Multiple and complex links exist between experiences of violence, experiences of trauma, substance use, addictions, and mental health. It is important to understand that at times, research initiatives, policy approaches, interventions, and general interactions with service providers can in themselves be re- traumatizing for women. When a woman seeks out treatment or support services, practitioners have no way of knowing whether she has a history of trauma. Trauma-informed systems and services take into account the influence of trauma and violence on women’s health, understand trauma-related symptoms as attempts to cope, and integrate this knowledge into all aspects of service delivery, policy, and service organization.
Promoting women’s health involves attending to how the social determinants of health affect overall health. In the context of FASD prevention, health promotion approaches draw the lens back so that FASD can be understood in its broader context. Prevention and care is not simply about alcohol use. Social determinants of health like poverty, experience of violence, stigma and racial discrimination, nutrition, access to prenatal care, physical environment, experiences of loss or stress, social context and isolation, housing, and so forth all come together to holistically influence FASD risk factors, prevention, and care. Accordingly, holistic, multidisciplinary, cross-sectoral, health promoting responses to these complex and interconnected needs are vital to successful FASD prevention.

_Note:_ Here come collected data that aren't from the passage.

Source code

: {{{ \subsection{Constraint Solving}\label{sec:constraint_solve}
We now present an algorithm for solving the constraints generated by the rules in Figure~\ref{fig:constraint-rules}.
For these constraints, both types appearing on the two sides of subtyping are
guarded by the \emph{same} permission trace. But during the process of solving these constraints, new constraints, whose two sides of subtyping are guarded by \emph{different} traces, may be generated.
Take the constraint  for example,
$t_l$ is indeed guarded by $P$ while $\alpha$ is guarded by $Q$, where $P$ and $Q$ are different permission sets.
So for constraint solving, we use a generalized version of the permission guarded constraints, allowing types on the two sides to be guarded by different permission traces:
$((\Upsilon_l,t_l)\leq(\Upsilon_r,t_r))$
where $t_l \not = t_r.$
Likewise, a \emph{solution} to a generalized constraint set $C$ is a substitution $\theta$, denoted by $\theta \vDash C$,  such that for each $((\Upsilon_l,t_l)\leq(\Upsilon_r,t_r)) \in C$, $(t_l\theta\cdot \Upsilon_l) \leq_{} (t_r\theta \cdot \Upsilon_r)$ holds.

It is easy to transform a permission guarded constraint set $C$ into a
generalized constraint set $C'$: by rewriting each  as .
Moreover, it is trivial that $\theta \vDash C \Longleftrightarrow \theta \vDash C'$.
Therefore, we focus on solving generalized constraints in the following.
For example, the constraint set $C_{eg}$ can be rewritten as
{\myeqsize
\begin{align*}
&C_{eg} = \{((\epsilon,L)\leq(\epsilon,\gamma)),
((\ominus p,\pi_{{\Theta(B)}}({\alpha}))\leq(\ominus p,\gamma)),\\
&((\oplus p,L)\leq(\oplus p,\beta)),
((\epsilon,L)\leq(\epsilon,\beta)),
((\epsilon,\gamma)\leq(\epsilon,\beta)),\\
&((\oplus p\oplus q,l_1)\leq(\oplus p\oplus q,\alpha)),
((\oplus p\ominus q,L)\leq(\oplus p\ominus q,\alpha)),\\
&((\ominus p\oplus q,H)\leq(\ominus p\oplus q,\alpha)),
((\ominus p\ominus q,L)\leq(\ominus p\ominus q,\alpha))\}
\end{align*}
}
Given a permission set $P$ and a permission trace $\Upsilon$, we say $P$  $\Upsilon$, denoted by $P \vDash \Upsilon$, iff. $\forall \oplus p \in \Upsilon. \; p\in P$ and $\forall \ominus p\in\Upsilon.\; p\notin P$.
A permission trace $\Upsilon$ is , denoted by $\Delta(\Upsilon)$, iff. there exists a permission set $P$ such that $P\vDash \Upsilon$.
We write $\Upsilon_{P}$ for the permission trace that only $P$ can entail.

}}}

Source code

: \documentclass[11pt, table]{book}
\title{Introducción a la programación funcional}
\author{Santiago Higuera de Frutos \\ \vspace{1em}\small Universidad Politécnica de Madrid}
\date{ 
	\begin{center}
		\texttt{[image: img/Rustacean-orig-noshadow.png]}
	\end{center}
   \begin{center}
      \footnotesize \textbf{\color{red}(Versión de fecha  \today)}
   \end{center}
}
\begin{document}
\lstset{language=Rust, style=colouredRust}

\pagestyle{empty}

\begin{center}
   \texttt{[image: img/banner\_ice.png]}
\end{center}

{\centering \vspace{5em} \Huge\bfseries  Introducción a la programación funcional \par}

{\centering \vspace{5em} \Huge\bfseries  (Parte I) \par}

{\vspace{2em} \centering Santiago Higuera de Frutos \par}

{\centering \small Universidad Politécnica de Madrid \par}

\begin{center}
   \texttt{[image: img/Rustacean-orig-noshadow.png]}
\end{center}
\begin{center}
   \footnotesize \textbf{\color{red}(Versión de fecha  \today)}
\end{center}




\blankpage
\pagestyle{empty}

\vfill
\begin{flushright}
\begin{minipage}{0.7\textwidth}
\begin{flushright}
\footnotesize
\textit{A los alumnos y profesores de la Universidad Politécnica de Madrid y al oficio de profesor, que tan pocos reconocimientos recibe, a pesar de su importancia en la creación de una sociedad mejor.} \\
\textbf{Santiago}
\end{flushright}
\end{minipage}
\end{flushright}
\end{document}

Women who seek help from service agencies need to feel respected, safe, and accepted for who they are, with regard to both their cultural identity and personal behaviours. Recognition of the influence of colonization and migration on a woman’s identity is important, as is recognition of the benefits of building on individual and community resilience. Service providers must be aware of their own cultural identity, socio-historical location in relation to service recipients, and pre-commitments to certain beliefs and ways of conceptualizing notions of health, wellness, and parenting. Respect for cultural location and having one’s values and preferences taken into account in any service encounter is extremely important, as is respect for and accommodation of a woman’s interest in culturally specific healing.
Supportive of Mothering
FASD prevention must recognize the importance of supporting women’s choices and roles as mothers, as well as the possible short- and long-term influences that a loss of custody may have on a woman. Prevention and care approaches need to support the range of models for mothering, including part-time parenting, open adoption, kinship and elder support, shared parenting, inclusive fostering, extended and created family, and so forth. Further, successful FASD prevention must attend to the importance of pacing and support in transitions for women as they move between mothering roles.
Uses a Disability Lens
Women with substance use and mental health problems may also have disabilities, including FASD. Women need care and prevention responses that fit with what we know about the spectrum of disabilities related to FASD.